## Records provided:
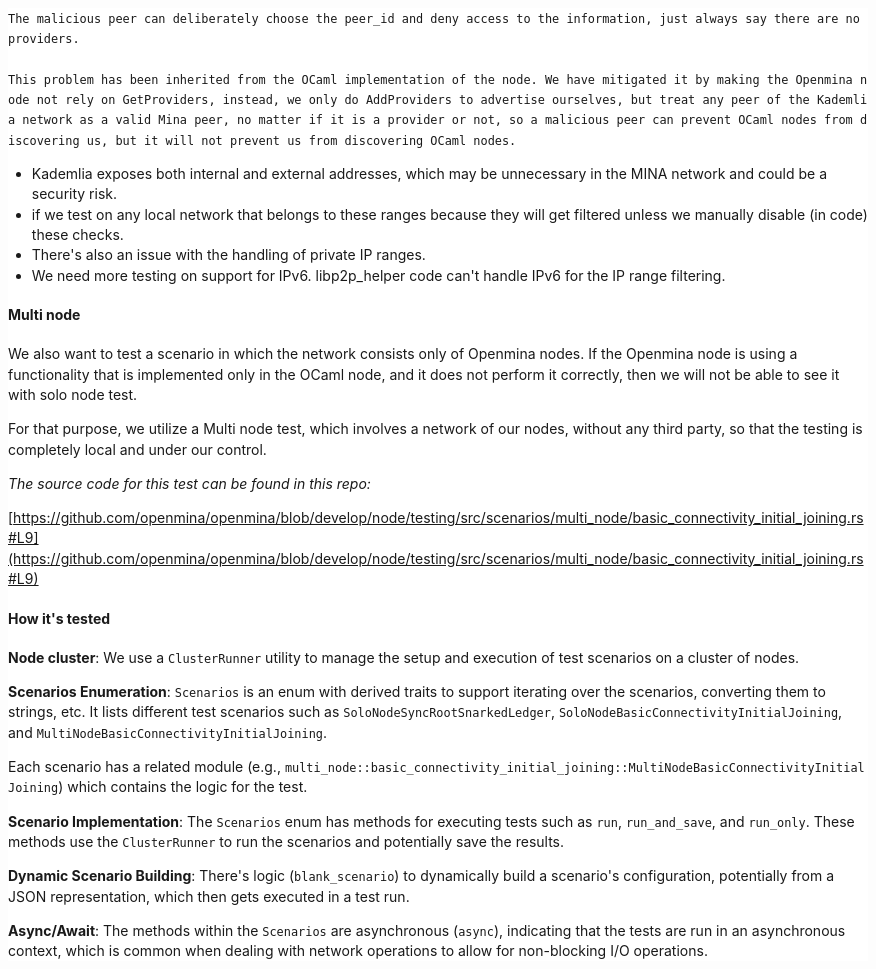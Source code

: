     The malicious peer can deliberately choose the peer_id and deny access to the information, just always say there are no providers.

    This problem has been inherited from the OCaml implementation of the node. We have mitigated it by making the Openmina node not rely on GetProviders, instead, we only do AddProviders to advertise ourselves, but treat any peer of the Kademlia network as a valid Mina peer, no matter if it is a provider or not, so a malicious peer can prevent OCaml nodes from discovering us, but it will not prevent us from discovering OCaml nodes.

* Kademlia exposes both internal and external addresses, which may be unnecessary in the MINA network and could be a security risk. 
* if we test on any local network that belongs to these ranges because they will get filtered unless we manually disable (in code) these checks.
* There's also an issue with the handling of private IP ranges.
* We need more testing on support for IPv6. libp2p_helper code can't handle IPv6 for the IP range filtering.


#### Multi node

We also want to test a scenario in which the network consists only of Openmina nodes. If the Openmina node is using a functionality that is implemented only in the OCaml node, and it does not perform it correctly, then we will not be able to see it with solo node test. 

For that purpose, we utilize a Multi node test, which involves a network of our nodes, without any third party, so that the testing is completely local and under our control.

_The source code for this test can be found in this repo:_

[https://github.com/openmina/openmina/blob/develop/node/testing/src/scenarios/multi_node/basic_connectivity_initial_joining.rs#L9](https://github.com/openmina/openmina/blob/develop/node/testing/src/scenarios/multi_node/basic_connectivity_initial_joining.rs#L9) 


#### How it's tested

**Node cluster**: We use a `ClusterRunner` utility to manage the setup and execution of test scenarios on a cluster of nodes.

**Scenarios Enumeration**: `Scenarios` is an enum with derived traits to support iterating over the scenarios, converting them to strings, etc. It lists different test scenarios such as `SoloNodeSyncRootSnarkedLedger`, `SoloNodeBasicConnectivityInitialJoining`, and `MultiNodeBasicConnectivityInitialJoining`. 

Each scenario has a related module (e.g., `multi_node::basic_connectivity_initial_joining::MultiNodeBasicConnectivityInitialJoining`) which contains the logic for the test.

**Scenario Implementation**: The `Scenarios` enum has methods for executing tests such as `run`, `run_and_save`, and `run_only`. These methods use the `ClusterRunner` to run the scenarios and potentially save the results.

**Dynamic Scenario Building**: There's logic (`blank_scenario`) to dynamically build a scenario's configuration, potentially from a JSON representation, which then gets executed in a test run.

**Async/Await**: The methods within the `Scenarios` are asynchronous (`async`), indicating that the tests are run in an asynchronous context, which is common when dealing with network operations to allow for non-blocking I/O operations.
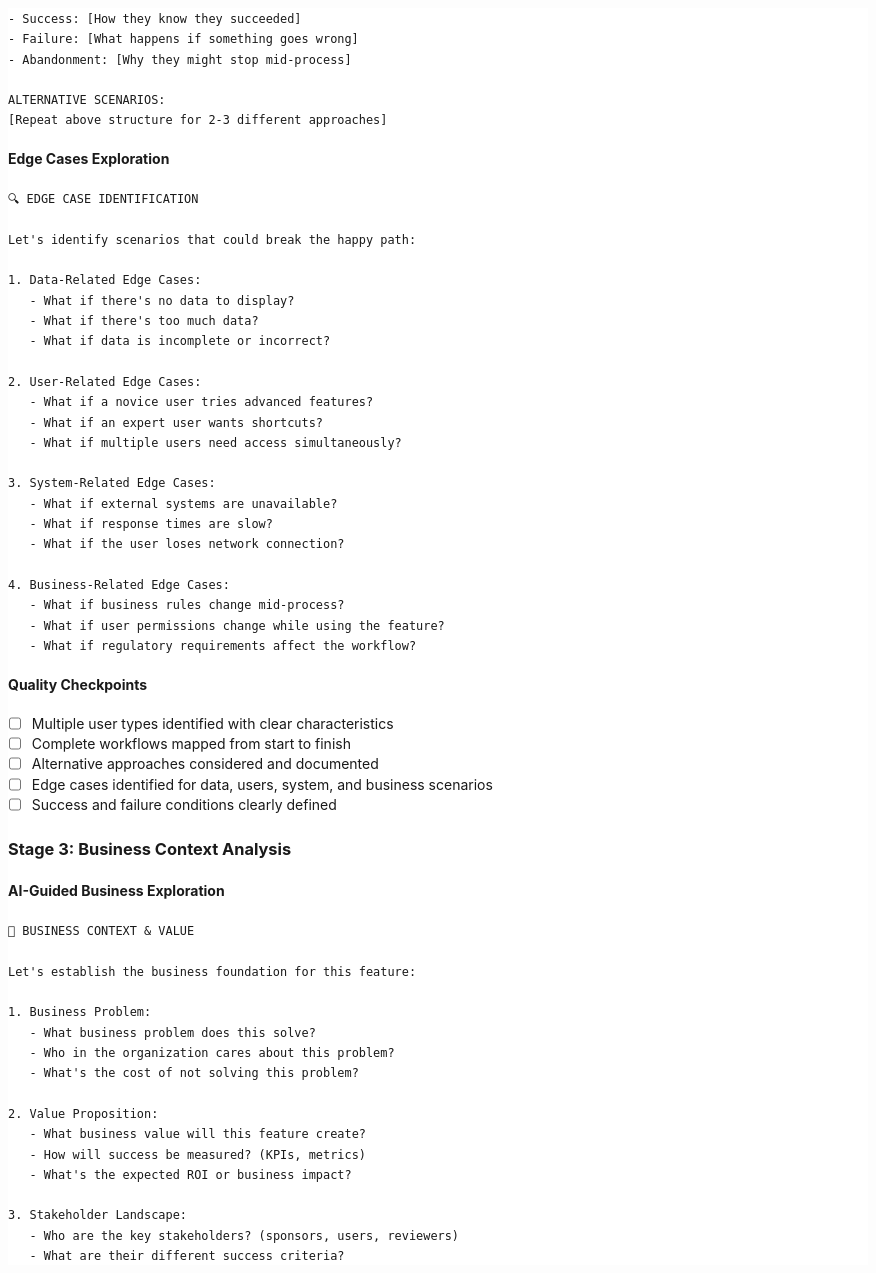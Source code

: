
 ```
- Success: [How they know they succeeded]
- Failure: [What happens if something goes wrong]
- Abandonment: [Why they might stop mid-process]

ALTERNATIVE SCENARIOS:
[Repeat above structure for 2-3 different approaches]
```

#### Edge Cases Exploration
```
🔍 EDGE CASE IDENTIFICATION

Let's identify scenarios that could break the happy path:

1. Data-Related Edge Cases:
   - What if there's no data to display?
   - What if there's too much data?
   - What if data is incomplete or incorrect?

2. User-Related Edge Cases:
   - What if a novice user tries advanced features?
   - What if an expert user wants shortcuts?
   - What if multiple users need access simultaneously?

3. System-Related Edge Cases:
   - What if external systems are unavailable?
   - What if response times are slow?
   - What if the user loses network connection?

4. Business-Related Edge Cases:
   - What if business rules change mid-process?
   - What if user permissions change while using the feature?
   - What if regulatory requirements affect the workflow?
```

#### Quality Checkpoints
- [ ] Multiple user types identified with clear characteristics
- [ ] Complete workflows mapped from start to finish
- [ ] Alternative approaches considered and documented
- [ ] Edge cases identified for data, users, system, and business scenarios
- [ ] Success and failure conditions clearly defined

### Stage 3: Business Context Analysis

#### AI-Guided Business Exploration
```
💼 BUSINESS CONTEXT & VALUE

Let's establish the business foundation for this feature:

1. Business Problem:
   - What business problem does this solve?
   - Who in the organization cares about this problem?
   - What's the cost of not solving this problem?

2. Value Proposition:
   - What business value will this feature create?
   - How will success be measured? (KPIs, metrics)
   - What's the expected ROI or business impact?

3. Stakeholder Landscape:
   - Who are the key stakeholders? (sponsors, users, reviewers)
   - What are their different success criteria?
```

## To do:
Count how many lines above include the word "support" and answer with that figure only.

## Solved problem:
2